Ford's 5G project had ambitious goals - what did it achieve?

“If we look back at our first slide of what we were trying to do – we were starting from this idea of having all these 5G sensors that we just put around all over the machine. And we could potentially have carried on banging our heads against that door for two years and not got anywhere..."

Ian Jenner is director of control systems at Vacuum Furnace Engineering (VFE), which along with Ford, Vodafone and five other organisations, is part of the 5G Enabled Manufacturing (5GEM). Talking to The Stack at the UK5G Showcase, he is refreshingly frank about how the project with Ford has evolved in the nearly-two years since it started:

“It's not quite been done in the same way as what we imagined the machines would look like. But we've still been able to learn some fantastic lessons.”

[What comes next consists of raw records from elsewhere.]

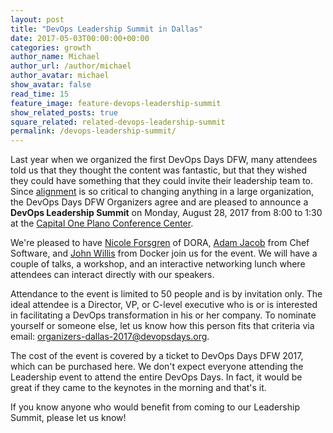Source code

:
 ```yaml
---
layout: post
title: "DevOps Leadership Summit in Dallas"
date: 2017-05-03T00:00:00+00:00
categories: growth
author_name: Michael
author_url: /author/michael
author_avatar: michael
show_avatar: false
read_time: 15
feature_image: feature-devops-leadership-summit
show_related_posts: true
square_related: related-devops-leadership-summit
permalink: /devops-leadership-summit/
---
```

Last year when we organized the first DevOps Days DFW, many attendees told us that they thought the content was fantastic, but that they wished they could have something that they could invite their leadership team to. Since [alignment](/finding-alignment/) is so critical to changing anything in a large organization, the DevOps Days DFW Organizers agree and are pleased to announce a **DevOps Leadership Summit** on Monday, August 28, 2017 from 8:00 to 1:30 at the [Capital One Plano Conference Center](https://goo.gl/maps/GSqXneQtXAL2).

We're pleased to have [Nicole Forsgren](http://nicolefv.com/) of DORA, [Adam Jacob](https://www.linkedin.com/in/adamjacob/) from Chef Software, and [John Willis](https://www.linkedin.com/in/johnwillisatlanta/) from Docker join us for the event. We will have a couple of talks, a workshop, and an interactive networking lunch where attendees can interact directly with our speakers.

Attendance to the event is limited to 50 people and is by invitation only. The ideal attendee is a Director, VP, or C-level executive who is or is interested in facilitating a DevOps transformation in his or her company. To nominate yourself or someone else, let us know how this person fits that criteria via email: organizers-dallas-2017@devopsdays.org. 

The cost of the event is covered by a ticket to DevOps Days DFW 2017, which can be purchased here. We don't expect everyone attending the Leadership event to attend the entire DevOps Days. In fact, it would be great if they came to the keynotes in the morning and that's it.

If you know anyone who would benefit from coming to our Leadership Summit, please let us know!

See also: Making the case for private 5G networks

Part of the UK5G Testbeds and Trials programme, 5GEM aimed to prove the use-case of private 5G networks in manufacturing situations.

Working with Ford 5GEM installed high-bandwidth sensors for monitoring precision welding operations at Ford’s E:PrimE electric motor facility in Dunton, Essex. With TWI the consortium used 5G-enabled sensors to monitor brazing using VFE's furnaces.

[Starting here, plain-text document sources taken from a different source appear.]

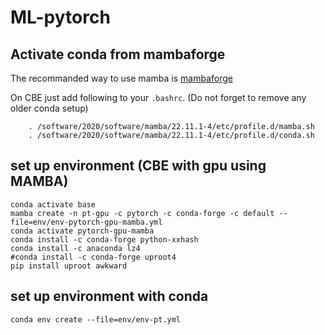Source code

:# ML-pytorch

## Activate conda from mambaforge

The recommanded way to use mamba is [mambaforge](https://mamba.readthedocs.io/en/latest/installation.html#)

On CBE just add following to your  ```.bashrc```. (Do not forget to remove any older conda setup)

        . /software/2020/software/mamba/22.11.1-4/etc/profile.d/mamba.sh
        . /software/2020/software/mamba/22.11.1-4/etc/profile.d/conda.sh

## set up environment (CBE with gpu using MAMBA)
```
conda activate base
mamba create -n pt-gpu -c pytorch -c conda-forge -c default --file=env/env-pytorch-gpu-mamba.yml
conda activate pytorch-gpu-mamba
conda install -c conda-forge python-xxhash
conda install -c anaconda lz4
#conda install -c conda-forge uproot4
pip install uproot awkward
```
## set up environment with conda
```
conda env create --file=env/env-pt.yml
```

With just under £2m of government funding, matched by members of the 5GEM consortium, the Ford 5G project kicked off in June 2020 with ambitious goals. But the complexity of the task at hand quickly became apparent.

“The network took longer to install and set up than we, certainly at Ford, anticipated. We're not the telecoms experts, so that's why we needed Vodafone and their hardware supplier Ericsson to help us. So that was perhaps surprising in comparison with Wi-Fi that we're more used to, where you can just stick your router, and away you go,” Paul Hadley, programme leader at Ford, tells The Stack.

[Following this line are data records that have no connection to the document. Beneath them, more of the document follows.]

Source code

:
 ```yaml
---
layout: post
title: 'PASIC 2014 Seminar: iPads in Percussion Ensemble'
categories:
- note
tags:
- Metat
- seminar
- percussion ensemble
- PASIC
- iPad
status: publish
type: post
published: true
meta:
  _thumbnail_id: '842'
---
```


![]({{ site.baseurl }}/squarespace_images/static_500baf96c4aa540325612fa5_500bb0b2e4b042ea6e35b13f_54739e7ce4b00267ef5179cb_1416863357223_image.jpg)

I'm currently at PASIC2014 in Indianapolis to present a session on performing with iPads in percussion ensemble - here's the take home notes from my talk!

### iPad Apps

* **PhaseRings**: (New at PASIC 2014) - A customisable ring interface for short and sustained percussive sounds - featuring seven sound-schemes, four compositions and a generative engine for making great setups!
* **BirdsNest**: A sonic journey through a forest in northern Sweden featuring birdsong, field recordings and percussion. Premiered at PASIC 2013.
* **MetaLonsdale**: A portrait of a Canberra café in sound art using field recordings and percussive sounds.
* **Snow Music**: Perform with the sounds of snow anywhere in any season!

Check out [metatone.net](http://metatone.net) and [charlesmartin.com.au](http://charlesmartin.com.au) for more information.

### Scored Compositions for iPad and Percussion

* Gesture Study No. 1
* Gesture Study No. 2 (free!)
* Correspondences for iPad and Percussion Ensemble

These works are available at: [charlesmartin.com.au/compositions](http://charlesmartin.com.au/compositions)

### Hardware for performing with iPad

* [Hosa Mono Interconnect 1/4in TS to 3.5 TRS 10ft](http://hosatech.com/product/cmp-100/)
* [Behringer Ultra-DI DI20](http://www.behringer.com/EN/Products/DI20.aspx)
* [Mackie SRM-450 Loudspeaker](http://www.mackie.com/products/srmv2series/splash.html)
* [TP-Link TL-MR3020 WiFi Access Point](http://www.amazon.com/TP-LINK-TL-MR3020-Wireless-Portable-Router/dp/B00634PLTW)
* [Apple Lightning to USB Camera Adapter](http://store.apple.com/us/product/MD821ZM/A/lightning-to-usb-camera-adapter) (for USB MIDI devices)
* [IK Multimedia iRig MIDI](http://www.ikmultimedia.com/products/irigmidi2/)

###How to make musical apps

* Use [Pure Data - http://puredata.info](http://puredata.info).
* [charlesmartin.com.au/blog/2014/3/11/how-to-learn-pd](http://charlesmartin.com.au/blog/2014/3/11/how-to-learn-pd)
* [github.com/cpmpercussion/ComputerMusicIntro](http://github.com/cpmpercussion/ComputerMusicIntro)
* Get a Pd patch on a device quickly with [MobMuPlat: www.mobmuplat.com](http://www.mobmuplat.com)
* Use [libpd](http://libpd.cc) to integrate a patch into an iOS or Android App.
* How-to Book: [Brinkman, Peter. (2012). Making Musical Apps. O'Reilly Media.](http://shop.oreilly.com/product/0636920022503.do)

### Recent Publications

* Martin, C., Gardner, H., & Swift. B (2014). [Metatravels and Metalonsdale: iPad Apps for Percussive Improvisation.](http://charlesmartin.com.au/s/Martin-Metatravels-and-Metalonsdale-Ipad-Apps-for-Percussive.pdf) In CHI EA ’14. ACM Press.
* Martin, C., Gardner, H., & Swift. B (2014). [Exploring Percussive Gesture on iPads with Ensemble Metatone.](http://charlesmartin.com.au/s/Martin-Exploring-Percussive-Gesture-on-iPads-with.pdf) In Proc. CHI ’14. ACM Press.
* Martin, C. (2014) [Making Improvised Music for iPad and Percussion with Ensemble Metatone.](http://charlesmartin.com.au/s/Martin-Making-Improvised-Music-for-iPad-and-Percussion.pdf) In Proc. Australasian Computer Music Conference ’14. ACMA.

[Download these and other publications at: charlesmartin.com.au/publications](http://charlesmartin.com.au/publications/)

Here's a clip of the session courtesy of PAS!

In common with many of the 5G test projects, uplink speeds were also an issue, with consortium member Vodafone more used to consumer demands. The 45Mbit uplink, compared to the 600Mbit downlink, was inadequate for the data being sent over the network.

The data in question consisted of large high-resolution images of each of 192 welds in electric motor stators being produced on the test line. The initial aim of the Ford 5G project was to allow real-time in-place monitoring of the welds, so if a flaw in a weld was detected, the operation could be re-done immediately – instead of having to remove the stator, check it, then reposition it for re-welding.

“The handling and the moving around, this takes longer – and of course it's non-value-add time,” explains Hadley.

'Our IT backbone isn't ready'

Along with challenges around Ford's 5G network itself, the project also hit more fundamental issues, according to Hadley: “We've also recognised that we can very easily max out the network with the image data that we generate.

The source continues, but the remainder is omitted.